Lines outside the range are not wanted. Give again exactly the lines between the line holding "elements as $1$." and the line holding "we apply both", inclusive, from the listing below.
────────────────────
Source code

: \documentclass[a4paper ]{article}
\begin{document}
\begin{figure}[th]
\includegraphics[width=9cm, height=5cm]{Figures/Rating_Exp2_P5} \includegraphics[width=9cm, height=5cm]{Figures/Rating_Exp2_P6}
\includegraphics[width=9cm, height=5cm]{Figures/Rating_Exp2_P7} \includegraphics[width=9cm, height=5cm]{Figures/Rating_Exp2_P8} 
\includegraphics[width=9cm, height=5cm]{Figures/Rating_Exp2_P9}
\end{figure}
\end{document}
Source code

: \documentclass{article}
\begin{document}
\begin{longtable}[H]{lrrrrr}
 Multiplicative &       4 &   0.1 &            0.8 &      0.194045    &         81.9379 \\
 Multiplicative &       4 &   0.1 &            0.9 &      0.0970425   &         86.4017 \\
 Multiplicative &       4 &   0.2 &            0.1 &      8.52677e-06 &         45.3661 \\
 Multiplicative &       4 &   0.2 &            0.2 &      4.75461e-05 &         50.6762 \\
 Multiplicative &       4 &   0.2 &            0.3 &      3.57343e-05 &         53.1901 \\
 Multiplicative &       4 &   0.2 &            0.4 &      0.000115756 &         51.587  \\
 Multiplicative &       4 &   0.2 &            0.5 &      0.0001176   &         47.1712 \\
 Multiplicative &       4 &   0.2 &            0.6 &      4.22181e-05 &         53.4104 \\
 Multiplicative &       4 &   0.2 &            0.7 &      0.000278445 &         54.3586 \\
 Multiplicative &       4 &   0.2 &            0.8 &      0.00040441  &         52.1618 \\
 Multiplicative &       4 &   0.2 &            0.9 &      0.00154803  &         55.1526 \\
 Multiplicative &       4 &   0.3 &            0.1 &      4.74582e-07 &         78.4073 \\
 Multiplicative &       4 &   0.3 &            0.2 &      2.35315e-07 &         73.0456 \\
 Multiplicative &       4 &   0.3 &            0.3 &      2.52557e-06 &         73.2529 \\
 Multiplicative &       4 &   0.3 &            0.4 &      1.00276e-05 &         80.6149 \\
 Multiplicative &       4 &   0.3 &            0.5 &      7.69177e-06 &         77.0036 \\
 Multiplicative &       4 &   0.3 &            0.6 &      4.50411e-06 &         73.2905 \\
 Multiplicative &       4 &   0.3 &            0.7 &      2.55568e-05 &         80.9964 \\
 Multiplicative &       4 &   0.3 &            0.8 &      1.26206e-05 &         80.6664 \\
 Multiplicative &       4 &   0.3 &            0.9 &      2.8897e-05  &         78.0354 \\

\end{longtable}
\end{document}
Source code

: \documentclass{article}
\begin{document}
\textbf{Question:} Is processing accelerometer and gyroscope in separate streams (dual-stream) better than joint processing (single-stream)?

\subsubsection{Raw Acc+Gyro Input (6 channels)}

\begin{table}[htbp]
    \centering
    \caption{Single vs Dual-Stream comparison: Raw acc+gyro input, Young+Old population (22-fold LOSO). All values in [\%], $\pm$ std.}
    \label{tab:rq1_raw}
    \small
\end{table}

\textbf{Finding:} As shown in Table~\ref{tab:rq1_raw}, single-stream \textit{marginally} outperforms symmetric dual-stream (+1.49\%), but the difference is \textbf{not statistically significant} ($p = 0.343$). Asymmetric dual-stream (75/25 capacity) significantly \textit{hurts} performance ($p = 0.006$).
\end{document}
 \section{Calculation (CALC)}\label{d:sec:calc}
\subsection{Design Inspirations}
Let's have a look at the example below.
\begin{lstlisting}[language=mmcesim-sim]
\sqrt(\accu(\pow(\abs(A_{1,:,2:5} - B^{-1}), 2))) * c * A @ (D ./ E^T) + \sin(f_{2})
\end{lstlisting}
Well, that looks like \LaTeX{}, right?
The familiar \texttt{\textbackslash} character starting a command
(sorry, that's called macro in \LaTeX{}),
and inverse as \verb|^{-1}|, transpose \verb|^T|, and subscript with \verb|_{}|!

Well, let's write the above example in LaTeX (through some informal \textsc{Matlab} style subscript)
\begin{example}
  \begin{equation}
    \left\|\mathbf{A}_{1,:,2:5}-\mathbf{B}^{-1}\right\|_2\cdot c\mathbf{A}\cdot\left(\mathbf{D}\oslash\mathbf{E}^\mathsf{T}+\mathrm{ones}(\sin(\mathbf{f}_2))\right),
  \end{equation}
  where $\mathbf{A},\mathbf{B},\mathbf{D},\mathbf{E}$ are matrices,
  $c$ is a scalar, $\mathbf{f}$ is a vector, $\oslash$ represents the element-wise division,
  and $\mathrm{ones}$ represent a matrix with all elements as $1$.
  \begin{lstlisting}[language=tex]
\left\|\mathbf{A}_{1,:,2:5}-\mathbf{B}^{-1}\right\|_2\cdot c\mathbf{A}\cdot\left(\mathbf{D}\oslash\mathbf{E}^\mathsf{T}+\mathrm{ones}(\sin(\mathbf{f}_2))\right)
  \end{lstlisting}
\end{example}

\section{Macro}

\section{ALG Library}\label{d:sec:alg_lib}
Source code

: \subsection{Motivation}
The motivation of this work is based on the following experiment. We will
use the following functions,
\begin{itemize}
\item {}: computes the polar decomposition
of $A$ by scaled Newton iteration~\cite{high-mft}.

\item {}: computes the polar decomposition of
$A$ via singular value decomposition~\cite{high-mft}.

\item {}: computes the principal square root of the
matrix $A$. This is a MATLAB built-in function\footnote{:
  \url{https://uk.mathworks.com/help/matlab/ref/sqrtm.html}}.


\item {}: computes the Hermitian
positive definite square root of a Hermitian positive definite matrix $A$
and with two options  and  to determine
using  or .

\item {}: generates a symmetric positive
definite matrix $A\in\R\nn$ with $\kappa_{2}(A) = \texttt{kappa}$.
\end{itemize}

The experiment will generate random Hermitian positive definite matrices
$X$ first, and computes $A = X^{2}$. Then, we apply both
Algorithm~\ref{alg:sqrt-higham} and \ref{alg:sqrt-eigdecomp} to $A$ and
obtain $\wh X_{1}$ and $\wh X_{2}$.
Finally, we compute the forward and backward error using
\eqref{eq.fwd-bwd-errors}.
────────────────────
→ Exercise response
  and $\mathrm{ones}$ represent a matrix with all elements as $1$.
  \begin{lstlisting}[language=tex]
\left\|\mathbf{A}_{1,:,2:5}-\mathbf{B}^{-1}\right\|_2\cdot c\mathbf{A}\cdot\left(\mathbf{D}\oslash\mathbf{E}^\mathsf{T}+\mathrm{ones}(\sin(\mathbf{f}_2))\right)
  \end{lstlisting}
\end{example}

\section{Macro}

\section{ALG Library}\label{d:sec:alg_lib}
Source code

: \subsection{Motivation}
The motivation of this work is based on the following experiment. We will
use the following functions,
\begin{itemize}
\item {}: computes the polar decomposition
of $A$ by scaled Newton iteration~\cite{high-mft}.

\item {}: computes the polar decomposition of
$A$ via singular value decomposition~\cite{high-mft}.

\item {}: computes the principal square root of the
matrix $A$. This is a MATLAB built-in function\footnote{:
  \url{https://uk.mathworks.com/help/matlab/ref/sqrtm.html}}.


\item {}: computes the Hermitian
positive definite square root of a Hermitian positive definite matrix $A$
and with two options  and  to determine
using  or .

\item {}: generates a symmetric positive
definite matrix $A\in\R\nn$ with $\kappa_{2}(A) = \texttt{kappa}$.
\end{itemize}

The experiment will generate random Hermitian positive definite matrices
$X$ first, and computes $A = X^{2}$. Then, we apply both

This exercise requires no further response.